Your Small Red is not big enough to Capture the Medium Red, and your Medium Yellow cannot attack on its own (except when the star is Red). But together they can prevail, because the Medium Yellow can "borrow" (has access to) the power of the Small Red.
Trade one of your ships with a differently colored piece of the same size from the Bank. You can only Trade exact size for exact size; if the size you want is not available, you cannot Trade.
When a star is not occupied by any ship at all, it is called abandoned. An abandoned star that's not part of a Homeworld is returned to the Bank immediately. This can happen when:
- you move out of a system with the last ship.
- when you sacrifice the last ship in a system.
- after a Catastrophe.
If you have actions remaining in your turn, then the stars that are returned to the Bank can be immediately used in the rest of your turn.
Overpopulation and Catastrophe
Too much of one color in one system can trigger a disaster called a Catastrophe. Overpopulation exists any time a single system contains four or more pieces of the same color — including ships on both sides AND the star system itself.

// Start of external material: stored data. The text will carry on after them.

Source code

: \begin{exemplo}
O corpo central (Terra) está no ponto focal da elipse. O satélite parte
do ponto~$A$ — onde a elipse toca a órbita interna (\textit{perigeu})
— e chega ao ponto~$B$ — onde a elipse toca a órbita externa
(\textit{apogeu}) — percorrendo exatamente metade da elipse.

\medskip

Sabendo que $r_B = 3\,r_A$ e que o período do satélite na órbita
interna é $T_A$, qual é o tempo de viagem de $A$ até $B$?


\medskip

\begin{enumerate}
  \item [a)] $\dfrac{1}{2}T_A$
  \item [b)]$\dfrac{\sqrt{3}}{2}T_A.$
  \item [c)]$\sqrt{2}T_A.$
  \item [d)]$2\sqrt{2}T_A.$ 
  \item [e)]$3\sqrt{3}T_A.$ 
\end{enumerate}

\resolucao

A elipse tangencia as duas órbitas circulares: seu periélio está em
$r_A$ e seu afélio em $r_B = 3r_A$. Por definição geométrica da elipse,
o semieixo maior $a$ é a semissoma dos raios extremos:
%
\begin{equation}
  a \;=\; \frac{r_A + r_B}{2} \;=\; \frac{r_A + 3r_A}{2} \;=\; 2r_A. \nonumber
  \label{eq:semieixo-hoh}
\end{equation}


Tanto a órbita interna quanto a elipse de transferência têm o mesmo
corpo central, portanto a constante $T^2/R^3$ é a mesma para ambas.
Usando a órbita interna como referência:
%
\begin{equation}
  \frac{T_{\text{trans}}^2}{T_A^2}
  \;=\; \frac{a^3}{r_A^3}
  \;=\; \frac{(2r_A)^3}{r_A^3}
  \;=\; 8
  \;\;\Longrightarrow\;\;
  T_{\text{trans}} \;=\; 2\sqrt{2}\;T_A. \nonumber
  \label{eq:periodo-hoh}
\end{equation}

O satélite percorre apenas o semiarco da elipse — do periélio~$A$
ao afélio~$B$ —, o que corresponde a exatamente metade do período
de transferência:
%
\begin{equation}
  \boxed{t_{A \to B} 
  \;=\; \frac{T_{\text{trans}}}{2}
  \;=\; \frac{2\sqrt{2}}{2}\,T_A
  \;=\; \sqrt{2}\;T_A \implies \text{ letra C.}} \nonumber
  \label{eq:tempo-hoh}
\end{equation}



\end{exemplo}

At any point during your turn, if you notice an Overpopulated star system, you have the OPTION to declare a Catastrophe in that system (even if you don’t have a ship there). If called, all pieces of the Overpopulated color are returned to the Bank. If this includes the star itself, then ALL ships at that location are destroyed (unless the star was half of a Binary Star, in which case it becomes a single-star system, but still a Homeworld). If a Catastrophe leaves a basic star unoccupied, the piece is immediately returned to the Bank.
How to win
A player is eliminated if, at the end of either player's turn, they do not control a ship at their own Homeworld (or if both stars of their Homeworld have been destroyed). You win by eliminating your opponent without being eliminated yourself.

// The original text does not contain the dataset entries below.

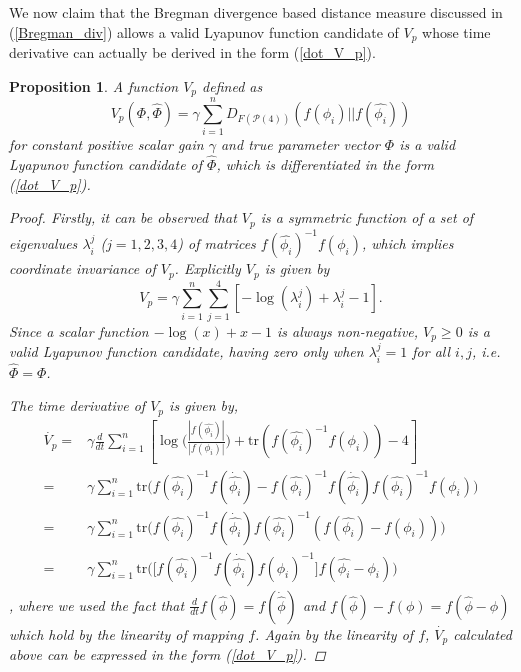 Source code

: \documentclass[Afour,sageh,times]{sagej}
\newtheorem{proposition}{Proposition}
\begin{document}
We now claim that the Bregman divergence based distance measure discussed in (\ref{Bregman_div}) allows a valid Lyapunov function candidate of $V_{p}$ whose time derivative can actually be derived in the form (\ref{dot_V_p}).
\begin{proposition}
A function $V_{p}$ defined as
\begin{equation}
V_{p}(\Phi,\hat{\Phi}) = \gamma \sum_{i=1}^n D_{F(\mathcal{P}(4))}(f(\phi_{i}) || f(\hat{\phi_{i}})) \label{bregman_V_p}
\end{equation}
 for constant positive scalar gain $\gamma$ and true parameter vector $\Phi$ is a valid Lyapunov function candidate of $\hat{\Phi}$, which is differentiated in the form (\ref{dot_V_p}).

\begin{proof}
Firstly, it can be observed that $V_{p}$ is a symmetric function of a set of eigenvalues $\lambda_{i}^{j}$ ($j=1,2,3,4$) of matrices $f(\hat{\phi_{i}})^{-1}f(\phi_{i})$, which implies coordinate invariance of $V_{p}$. Explicitly $V_{p}$ is given by
\begin{equation*}
V_{p} = \gamma\sum_{i=1}^{n}\sum_{j=1}^{4}[ - \log(\lambda_{i}^{j}) + \lambda_{i}^{j} - 1].
\end{equation*}
Since a scalar function $-\log(x)+x-1$ is always non-negative, $V_{p}\geq 0$ is a valid Lyapunov function candidate, having zero only when $\lambda_{i}^{j} = 1$ for all $i,j$, i.e. $ \hat{\Phi} = \Phi$.

The time derivative of $V_{p}$ is given by,
\begin{align}
\dot{V_{p}} =&\gamma\frac{d}{dt}\sum_{i=1}^n\left[\log\bigg(\frac{|f(\hat{\phi_{i}})|}{|f(\phi_{i})|}\bigg) + \mathrm{tr}(f(\hat{\phi_{i}})^{-1}f(\phi_{i})) - 4\right] \nonumber\\
=&\gamma\sum_{i=1}^n \mathrm{tr}\bigg(f(\hat{\phi_{i}})^{-1}f(\dot{\hat{\phi_{i}}})-f(\hat{\phi_{i}})^{-1}f(\dot{\hat{\phi_{i}}})f(\hat{\phi_{i}})^{-1}f(\phi_{i})\bigg)\nonumber\\
=& \gamma\sum_{i=1}^n \mathrm{tr}\bigg(f(\hat{\phi_{i}})^{-1}f(\dot{\hat{\phi_{i}}})f(\hat{\phi_{i}})^{-1}(f(\hat{\phi_{i}})-f(\phi_{i}))\bigg)\nonumber\\
=&\gamma\sum_{i=1}^n \mathrm{tr}\bigg(\big[f(\hat{\phi_{i}})^{-1}f(\dot{\hat{\phi_{i}}})f(\hat{\phi_{i}})^{-1}\big]f(\hat{\phi_{i}}-\phi_{i})\bigg)\label{dot_V_p_bregman}
\end{align}
, where we used the fact that $\frac{d}{dt}f(\hat{\phi})=f(\dot{\hat{\phi}})$ and $f(\hat{\phi})-f(\phi) = f(\hat{\phi}-\phi)$ which hold by the linearity of mapping $f$. Again by the linearity of $f$, $\dot{V_{p}}$ calculated above can be expressed in the form (\ref{dot_V_p}).
\end{proof}
\end{proposition}
\end{document}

There are three paths to victory (not including resignation by the other player):
- Direct Assault: Use Red to take control of all enemy ships at the enemy's Homeworld.
- Fleet Catastrophe: Destroy all enemy ships at their Homeworld by causing a Catastrophe.
- Star Demolition: Cause two Catastrophes, each destroying half of the Homeworld.
It’s OK to momentarily abandon your Homeworld as long as you have a ship there again by the end of your turn. However, you are eliminated from the game if both stars in your Homeworld are destroyed, or if you don’t control any ships at your Homeworld when your turn is over. Note that Homeworlds are different from basic stars and thus are not returned to the Bank if the star is temporarily abandoned. (Even if you send your whole fleet away for a brief time, Earth is still the Earth and you don’t remove it from the active star map the way you do with basic stars.)
Deadlocks and draws
There are two ways in which the game can end in a tie.
- If one player eliminates the other, but in the process, leaves their own Homeworld abandoned, it's a draw (both players simultaneously win and lose).
- If both players conclude that they’ve reached an impasse (if, for example, they both feel that their only acceptable action is to re-capture the same ship the other player just Captured), the game is deadlocked and ends in a draw.
- With permission from Looney Labs, this article is adapted from their rules published in Pyramid Quartet (2020).